Exercise requirements:
Every entry in the following listing must be restated word for word, though not its pictures.

────

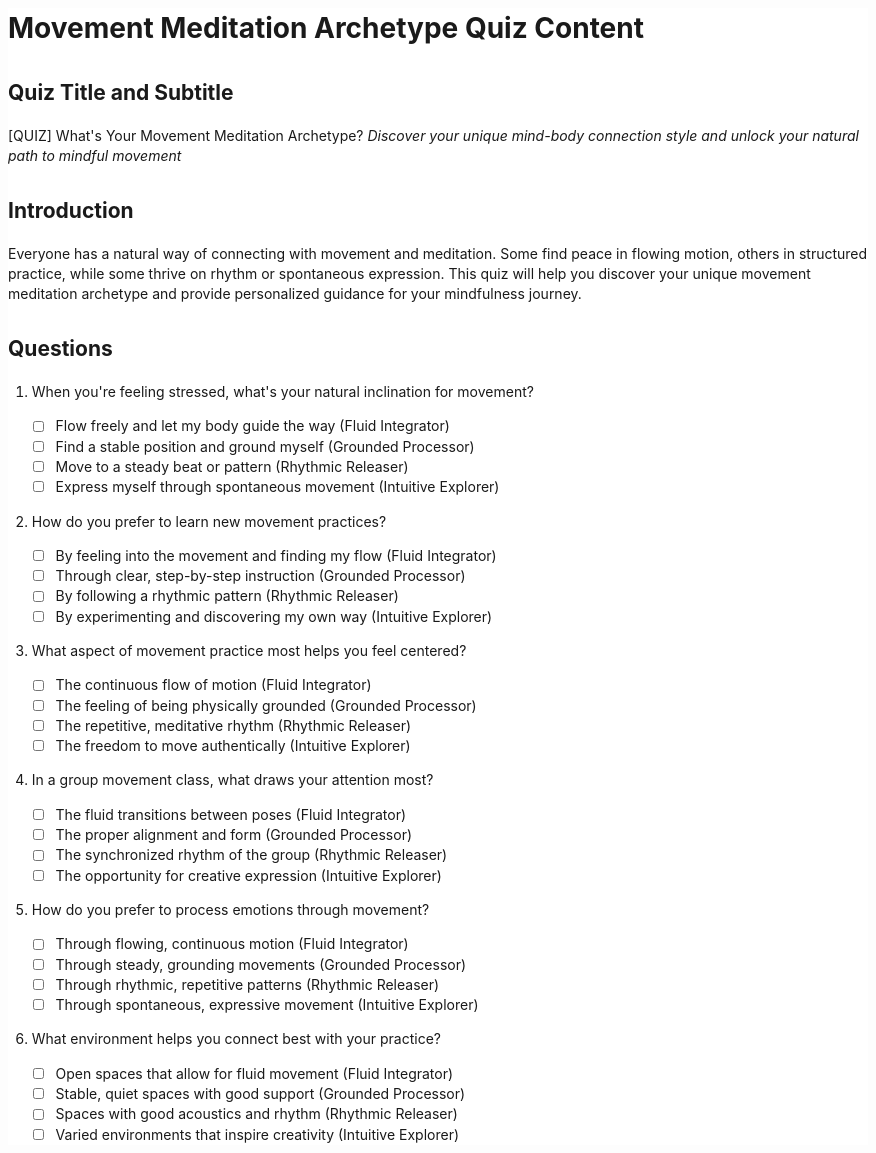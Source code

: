 # Movement Meditation Archetype Quiz Content

## Quiz Title and Subtitle

[QUIZ] What's Your Movement Meditation Archetype?
_Discover your unique mind-body connection style and unlock your natural path to mindful movement_

## Introduction

Everyone has a natural way of connecting with movement and meditation. Some find peace in flowing motion, others in structured practice, while some thrive on rhythm or spontaneous expression. This quiz will help you discover your unique movement meditation archetype and provide personalized guidance for your mindfulness journey.

## Questions

1. When you're feeling stressed, what's your natural inclination for movement?

   - [ ] Flow freely and let my body guide the way (Fluid Integrator)
   - [ ] Find a stable position and ground myself (Grounded Processor)
   - [ ] Move to a steady beat or pattern (Rhythmic Releaser)
   - [ ] Express myself through spontaneous movement (Intuitive Explorer)

2. How do you prefer to learn new movement practices?

   - [ ] By feeling into the movement and finding my flow (Fluid Integrator)
   - [ ] Through clear, step-by-step instruction (Grounded Processor)
   - [ ] By following a rhythmic pattern (Rhythmic Releaser)
   - [ ] By experimenting and discovering my own way (Intuitive Explorer)

3. What aspect of movement practice most helps you feel centered?

   - [ ] The continuous flow of motion (Fluid Integrator)
   - [ ] The feeling of being physically grounded (Grounded Processor)
   - [ ] The repetitive, meditative rhythm (Rhythmic Releaser)
   - [ ] The freedom to move authentically (Intuitive Explorer)

4. In a group movement class, what draws your attention most?

   - [ ] The fluid transitions between poses (Fluid Integrator)
   - [ ] The proper alignment and form (Grounded Processor)
   - [ ] The synchronized rhythm of the group (Rhythmic Releaser)
   - [ ] The opportunity for creative expression (Intuitive Explorer)

5. How do you prefer to process emotions through movement?

   - [ ] Through flowing, continuous motion (Fluid Integrator)
   - [ ] Through steady, grounding movements (Grounded Processor)
   - [ ] Through rhythmic, repetitive patterns (Rhythmic Releaser)
   - [ ] Through spontaneous, expressive movement (Intuitive Explorer)

6. What environment helps you connect best with your practice?

   - [ ] Open spaces that allow for fluid movement (Fluid Integrator)
   - [ ] Stable, quiet spaces with good support (Grounded Processor)
   - [ ] Spaces with good acoustics and rhythm (Rhythmic Releaser)
   - [ ] Varied environments that inspire creativity (Intuitive Explorer)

────

Solution to this task:
Source code

: # Movement Meditation Archetype Quiz Content

## Quiz Title and Subtitle

[QUIZ] What's Your Movement Meditation Archetype?
_Discover your unique mind-body connection style and unlock your natural path to mindful movement_

## Introduction

Everyone has a natural way of connecting with movement and meditation. Some find peace in flowing motion, others in structured practice, while some thrive on rhythm or spontaneous expression. This quiz will help you discover your unique movement meditation archetype and provide personalized guidance for your mindfulness journey.

## Questions

1. When you're feeling stressed, what's your natural inclination for movement?

   - [ ] Flow freely and let my body guide the way (Fluid Integrator)
   - [ ] Find a stable position and ground myself (Grounded Processor)
   - [ ] Move to a steady beat or pattern (Rhythmic Releaser)
   - [ ] Express myself through spontaneous movement (Intuitive Explorer)

2. How do you prefer to learn new movement practices?

   - [ ] By feeling into the movement and finding my flow (Fluid Integrator)
   - [ ] Through clear, step-by-step instruction (Grounded Processor)
   - [ ] By following a rhythmic pattern (Rhythmic Releaser)
   - [ ] By experimenting and discovering my own way (Intuitive Explorer)

3. What aspect of movement practice most helps you feel centered?

   - [ ] The continuous flow of motion (Fluid Integrator)
   - [ ] The feeling of being physically grounded (Grounded Processor)
   - [ ] The repetitive, meditative rhythm (Rhythmic Releaser)
   - [ ] The freedom to move authentically (Intuitive Explorer)

4. In a group movement class, what draws your attention most?

   - [ ] The fluid transitions between poses (Fluid Integrator)
   - [ ] The proper alignment and form (Grounded Processor)
   - [ ] The synchronized rhythm of the group (Rhythmic Releaser)
   - [ ] The opportunity for creative expression (Intuitive Explorer)

5. How do you prefer to process emotions through movement?

   - [ ] Through flowing, continuous motion (Fluid Integrator)
   - [ ] Through steady, grounding movements (Grounded Processor)
   - [ ] Through rhythmic, repetitive patterns (Rhythmic Releaser)
   - [ ] Through spontaneous, expressive movement (Intuitive Explorer)

6. What environment helps you connect best with your practice?

   - [ ] Open spaces that allow for fluid movement (Fluid Integrator)
   - [ ] Stable, quiet spaces with good support (Grounded Processor)
   - [ ] Spaces with good acoustics and rhythm (Rhythmic Releaser)
   - [ ] Varied environments that inspire creativity (Intuitive Explorer)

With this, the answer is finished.